Indonesia is the fourth largest coffee producers in the world after Brazil, Vietnam, and Columbia [25]. One of the most cultivated arabica coffee varieties in Indonesia is sigararutang. The green beans of sigararutang coffee are also exported widely oversea. Sigararutang is a superior coffee variety having high productivity, interesting flavor, dry resistance, fast growth, and rapid fruiting [26]. This arabica coffee variety was initially found in Lintong, Humbang Hasundutan, North Sumatera, and is considered as a natural hybrid between blawan pasumah (derived from typica) and catimor [27].
In this report, the metabolite profiles of green coffee beans processed with dry, semi-dry and wet methods were evaluated with 1H NMR spectroscopy combined with chemometric analysis.

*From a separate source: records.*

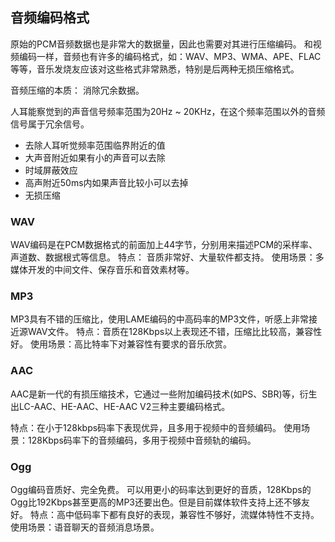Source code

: ## 音频编码格式

原始的PCM音频数据也是非常大的数据量，因此也需要对其进行压缩编码。
和视频编码一样，音频也有许多的编码格式，如：WAV、MP3、WMA、APE、FLAC等等，音乐发烧友应该对这些格式非常熟悉，特别是后两种无损压缩格式。

音频压缩的本质： 消除冗余数据。

人耳能察觉到的声音信号频率范围为20Hz ~ 20KHz，在这个频率范围以外的音频信号属于冗余信号。
- 去除人耳听觉频率范围临界附近的值
- 大声音附近如果有小的声音可以去除
- 时域屏蔽效应
- 高声附近50ms内如果声音比较小可以去掉
- 无损压缩



### WAV

WAV编码是在PCM数据格式的前面加上44字节，分别用来描述PCM的采样率、声道数、数据根式等信息。
特点： 音质非常好、大量软件都支持。
使用场景：多媒体开发的中间文件、保存音乐和音效素材等。 

### MP3
MP3具有不错的压缩比，使用LAME编码的中高码率的MP3文件，听感上非常接近源WAV文件。
特点：音质在128Kbps以上表现还不错，压缩比比较高，兼容性好。
使用场景：高比特率下对兼容性有要求的音乐欣赏。

### AAC
AAC是新一代的有损压缩技术，它通过一些附加编码技术(如PS、SBR)等，衍生出LC-AAC、HE-AAC、HE-AAC V2三种主要编码格式。

特点：在小于128kbps码率下表现优异，且多用于视频中的音频编码。
使用场景：128Kbps码率下的音频编码，多用于视频中音频轨的编码。

### Ogg

Ogg编码音质好、完全免费。
可以用更小的码率达到更好的音质，128Kbps的Ogg比192Kbps甚至更高的MP3还要出色。但是目前媒体软件支持上还不够友好。 
特点：高中低码率下都有良好的表现，兼容性不够好，流媒体特性不支持。
使用场景：语音聊天的音频消息场景。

The sample used in this work was the certified C. arabica var. sigararutang, widely cultivated in Indonesia coffee plantations. The antioxidant property of the green coffee beans was examined as well. To the best of our knowledge, it is the first report concerning the application of 1H NMR-based metabolomics in investigating the influence of the different postharvest methods on the metabolite profiles of the green coffee beans.
Materials and methods
Materials
Coffee samples used in this work were C. arabica var. sigararutang cultivated in Malabar Mountain (around 1800 m above sea level), Pangalengan, Bandung Residency, and processed with 3 different postharvest methods (dry, semi-dry, and wet) by Rahayu Farmer Group, West Java, Indonesia. The variety of this coffee sample was certified by the Directorate General of Plantation, Ministry of Agriculture, Republic of Indonesia, under license No. 65/Kpts/Sr.120/2/2014. All samples were deposited in Organic Chemistry Laboratory, Bandung Institute of Technology, with voucher numbers: the wet-processed coffee, BPM-1FW; the dry-processed coffee, BPM-1N; the semi-dry-processed coffee, BPM-1H. Deuterium oxide (D2O), methanol, ferric chloride (FeCl3), ethanol, sodium acetate trihydrate (CH3COONa.3H2O), acetic acid, potassium dihydrogen phosphate (KH2PO4), dipotassium hydrogen phosphate (K2HPO4), and 3-(trimethylsilyl)- 2,2,3,3-tetradeuteropropionic acid sodium salt (TSP) were bought from Merck (Darmstadt, Germany). Ascorbic acid, 1,1-diphenyl-2-picryl hydrazyl (DPPH,), 2,2′-azino-bis(3-ethylbenzothiazoline-6-sulfonic acid) diammonium salts (ABTS), potassium persulfate (K2O8S2), and 2,4,6 tripyridyl-s-triazine (TPTZ), were purchased from Sigma-Aldrich (St. Louis, USA).
Extraction
The green coffee beans were crushed into powder with a 600N coffee grinder (Yang Chia Machine Work, Taiwan). Around 400 mg of coffee powder was mixed with 2 mL of D2O containing sodium phosphate buffer (pH 6.00) and TSP in a plastic tube. The mixture was sonicated for 20 min, incubated at 95 °C in a Memmert wnb 22 waterbath (Memmert, Schwabach, Germany) for 30 min, and then cooled on water for 10 min. Afterward, the solution was centrifuged at 12,000 rpm with a MC-12 microcentrifuge (Benchmark, New Jersey, United States) for 5 min. Finally, 500 μL of the supernatant was placed into a 5 mm NMR tube.
1H NMR measurement
1H NMR spectra were recorded with a Variant Unity INOVA-500 Spectrometer (Agilent Technologies, Santa Clara, United States). The water signal was suppressed with the presauration method. The parameters of the 1H NMR measurement were number of scans, 128; number of data points, 64 K; spectral width, 8012.8 Hz; acquisition time, 2.720 s; and delay time, 2.0 s. The Free Induction Decay (FID) 1H NMR data were further processed with ACD/Labs 12.0 software (ACD/Labs, Toronto, Canada). The spectrum baseline was corrected, and the chemical shift was calibrated with the TSP signal.
Data extraction
1H NMR spectra of green coffee beans were further processed with alignment and bucketing techniques using the ACD/Labs 12.0 software (ACD/Labs, Toronto, Canada). Bucketing with the intelligent option was applied to produce integrated bins with the equal width of 0.04 ppm within δ 0.50–10.00 ppm. The buckets containing residual water signals (δ 4.75–5.20 ppm) were removed from the analysis. Caffeine buckets at δ 3.22–3.49 and 3.82–3.88 ppm were also excluded since their chemical shifts were changeable. The buckets of sucrose at δ 3.46–3.52, 3.54–3.60, 3.66–3.72, and 3.74–3.96 were ignored in the analysis since overlapped with the signals of other sugar compounds in the dry and semi-dry coffee samples. The extracted data were then transferred into Microsoft Excel software for normalization with the sum method to avoid the bias effects.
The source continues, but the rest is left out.